One such structure that has been researched in more detail than most is nacre, or mother of pearl. Many species of mollusc secrete a mineral shell about themselves. Fluid flow in the liquid filled extrapallial space between the mantle and the shell of molluscs is of a peculiar nature. Liquid containing the components of the shell is continually excreted from the cells of the mantle and self-organizes into the shell structure. In the case of those species that produce a nacreous coating of the interior surface of the shell, at least, this process of self organization, gelification and solidification into nacre involves an intermediate state involving a cholesteric liquid-crystal structure of chitin crystallites that is subsequently coated with protein and mineralized [4,5]. This may be the first instance in which we are able to understand the process of liquid crystallization and solidification of a fibrous composite.

Nacre is of interest because it is in the intersection of fibrous composites with a second group of supramolecular biological structures:  it is also a biomineral. Biominerals like bone and teeth, shell and carapace have long been studied [6]. In those instances, like that of nacre formation, in which the biomineralization process has been examined in detail, liquid crystals have been found to be involved. Such is the case with bone and in fish otolith formation, and it is likely that further examples will come to light as our knowledge of physics and chemistry of the so-called `soft matter’ involved in biological mineral deposition improves [7].

[1] Bouligand, Y (1972) “Twisted fibrous arrangements in biological materials and cholesteric mesophases.”  Tissue Cell 4, 189–217.

2] Neville, AC (1993). Biology of Fibrous Composites: Development Beyond the Cell Membrane, Cambridge University Press, Cambridge.

[3] Cowin, S (2004). “Do liquid crystal-like flow processes occur in the supramolecular assembly of biological tissues?” J. Non-Newtonian Fluid Mech. 119, 155–162.

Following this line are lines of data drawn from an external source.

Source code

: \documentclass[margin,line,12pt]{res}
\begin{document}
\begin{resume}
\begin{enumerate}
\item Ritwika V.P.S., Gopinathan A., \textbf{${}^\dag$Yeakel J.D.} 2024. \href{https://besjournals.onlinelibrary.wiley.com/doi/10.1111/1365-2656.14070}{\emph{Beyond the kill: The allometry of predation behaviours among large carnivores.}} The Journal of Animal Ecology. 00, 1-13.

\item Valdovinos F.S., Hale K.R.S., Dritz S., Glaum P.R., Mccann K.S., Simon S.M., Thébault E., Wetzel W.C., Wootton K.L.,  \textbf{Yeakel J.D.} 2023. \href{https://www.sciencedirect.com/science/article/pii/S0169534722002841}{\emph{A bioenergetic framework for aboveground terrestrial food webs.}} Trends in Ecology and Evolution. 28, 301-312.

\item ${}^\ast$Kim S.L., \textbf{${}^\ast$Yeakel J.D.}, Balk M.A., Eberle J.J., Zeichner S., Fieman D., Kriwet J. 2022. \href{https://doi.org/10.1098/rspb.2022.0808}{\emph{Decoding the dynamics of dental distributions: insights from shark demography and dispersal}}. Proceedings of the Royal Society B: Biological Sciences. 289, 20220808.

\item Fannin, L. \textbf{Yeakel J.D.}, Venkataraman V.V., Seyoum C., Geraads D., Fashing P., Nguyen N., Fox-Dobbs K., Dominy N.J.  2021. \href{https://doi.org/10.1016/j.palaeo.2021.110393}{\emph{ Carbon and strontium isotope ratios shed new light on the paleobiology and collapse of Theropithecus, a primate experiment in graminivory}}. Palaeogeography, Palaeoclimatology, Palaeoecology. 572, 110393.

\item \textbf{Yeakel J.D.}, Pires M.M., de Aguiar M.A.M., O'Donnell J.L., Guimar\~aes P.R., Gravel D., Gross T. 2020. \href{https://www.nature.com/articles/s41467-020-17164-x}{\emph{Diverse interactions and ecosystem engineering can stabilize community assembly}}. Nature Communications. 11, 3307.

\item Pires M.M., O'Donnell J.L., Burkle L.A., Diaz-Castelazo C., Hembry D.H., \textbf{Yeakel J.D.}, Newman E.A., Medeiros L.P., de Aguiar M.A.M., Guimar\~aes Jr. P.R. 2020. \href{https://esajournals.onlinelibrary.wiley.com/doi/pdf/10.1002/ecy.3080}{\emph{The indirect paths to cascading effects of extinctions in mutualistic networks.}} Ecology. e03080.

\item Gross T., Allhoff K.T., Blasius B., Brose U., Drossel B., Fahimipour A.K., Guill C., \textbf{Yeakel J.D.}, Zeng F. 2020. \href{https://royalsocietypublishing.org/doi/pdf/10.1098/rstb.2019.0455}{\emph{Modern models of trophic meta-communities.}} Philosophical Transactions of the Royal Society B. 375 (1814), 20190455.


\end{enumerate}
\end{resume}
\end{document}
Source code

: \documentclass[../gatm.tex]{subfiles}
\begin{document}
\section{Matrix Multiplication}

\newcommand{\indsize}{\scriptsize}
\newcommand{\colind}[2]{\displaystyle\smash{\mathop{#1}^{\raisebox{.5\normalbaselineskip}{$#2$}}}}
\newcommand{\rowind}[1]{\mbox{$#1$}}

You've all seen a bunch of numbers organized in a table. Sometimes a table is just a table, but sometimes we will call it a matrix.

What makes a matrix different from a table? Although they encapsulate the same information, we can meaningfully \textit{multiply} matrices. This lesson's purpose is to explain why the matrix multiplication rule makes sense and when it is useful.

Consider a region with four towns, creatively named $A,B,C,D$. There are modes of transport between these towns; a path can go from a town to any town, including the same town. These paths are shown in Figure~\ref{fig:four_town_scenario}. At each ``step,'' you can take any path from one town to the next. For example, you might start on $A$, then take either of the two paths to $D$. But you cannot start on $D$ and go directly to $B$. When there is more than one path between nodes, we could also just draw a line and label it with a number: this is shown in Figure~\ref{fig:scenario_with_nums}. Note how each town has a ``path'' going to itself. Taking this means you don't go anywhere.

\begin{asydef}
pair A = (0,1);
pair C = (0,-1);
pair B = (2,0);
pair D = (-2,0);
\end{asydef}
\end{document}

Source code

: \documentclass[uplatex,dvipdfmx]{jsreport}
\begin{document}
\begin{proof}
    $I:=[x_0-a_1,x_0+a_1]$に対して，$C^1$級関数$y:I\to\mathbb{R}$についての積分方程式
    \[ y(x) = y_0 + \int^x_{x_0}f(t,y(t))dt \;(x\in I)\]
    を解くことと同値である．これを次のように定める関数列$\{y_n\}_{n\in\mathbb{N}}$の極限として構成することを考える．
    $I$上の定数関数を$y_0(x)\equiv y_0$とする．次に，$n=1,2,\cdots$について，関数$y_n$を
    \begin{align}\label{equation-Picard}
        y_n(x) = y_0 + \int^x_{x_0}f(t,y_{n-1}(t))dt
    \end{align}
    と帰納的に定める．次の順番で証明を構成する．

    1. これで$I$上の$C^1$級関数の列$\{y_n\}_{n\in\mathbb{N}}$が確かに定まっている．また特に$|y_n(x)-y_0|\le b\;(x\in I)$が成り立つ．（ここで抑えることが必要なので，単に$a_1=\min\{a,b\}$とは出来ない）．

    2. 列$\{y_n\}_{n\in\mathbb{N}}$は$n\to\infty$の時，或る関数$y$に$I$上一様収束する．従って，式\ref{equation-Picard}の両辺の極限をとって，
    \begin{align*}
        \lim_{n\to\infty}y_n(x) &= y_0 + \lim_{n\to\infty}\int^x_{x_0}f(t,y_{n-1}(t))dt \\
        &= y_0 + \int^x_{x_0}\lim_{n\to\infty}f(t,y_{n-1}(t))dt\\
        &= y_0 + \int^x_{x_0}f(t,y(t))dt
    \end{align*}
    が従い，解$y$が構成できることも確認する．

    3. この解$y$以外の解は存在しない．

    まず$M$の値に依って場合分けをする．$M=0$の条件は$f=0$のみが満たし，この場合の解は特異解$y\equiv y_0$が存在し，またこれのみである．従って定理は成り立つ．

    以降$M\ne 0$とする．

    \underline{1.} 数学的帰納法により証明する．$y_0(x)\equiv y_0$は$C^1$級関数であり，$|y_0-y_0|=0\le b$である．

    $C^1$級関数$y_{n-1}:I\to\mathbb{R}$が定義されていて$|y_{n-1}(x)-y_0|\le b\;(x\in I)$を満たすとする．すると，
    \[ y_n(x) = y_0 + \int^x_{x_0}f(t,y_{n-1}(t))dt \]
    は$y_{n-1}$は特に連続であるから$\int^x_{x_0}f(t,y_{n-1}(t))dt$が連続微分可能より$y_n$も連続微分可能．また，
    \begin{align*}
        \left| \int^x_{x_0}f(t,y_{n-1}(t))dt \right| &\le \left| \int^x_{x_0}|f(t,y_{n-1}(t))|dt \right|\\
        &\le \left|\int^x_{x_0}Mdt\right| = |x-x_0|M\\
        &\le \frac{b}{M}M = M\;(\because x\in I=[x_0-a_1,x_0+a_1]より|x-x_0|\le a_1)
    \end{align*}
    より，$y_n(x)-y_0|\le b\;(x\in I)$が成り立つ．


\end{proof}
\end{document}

4] Cartwright, JHE, and Checa, AG (2007). “The dynamics of nacre self- assembly.” J. R. Soc., Interface 4, 491–504.

[5] Cartwright, JHE, Checa, AG, Escribano, B, and Sainz-Diaz, CI (2009). “Spiral and target patterns in bivalve nacre manifest a natural excitable medium from layer growth of a biological liquid crystal ”. Proc. Natl Acad. Sci. USA 106, 10499–10504.

[6] Bouligand, Y (2004). “The renewal of ideas about biomineralisations.” Comptes Rendus Palevol 3, 617–628.[7] Cartwright, JHE, Piro, O, and Tuval, I. (2009). “Fluid dynamics in developmental biology: moving fluids that shape ontogeny”,  HFSP J. 3, 77–93.

[7] Cartwright, JHE, Piro, O, and Tuval, I. (2009). “Fluid dynamics in developmental biology: moving fluids that shape ontogeny”,  HFSP J. 3, 77–93.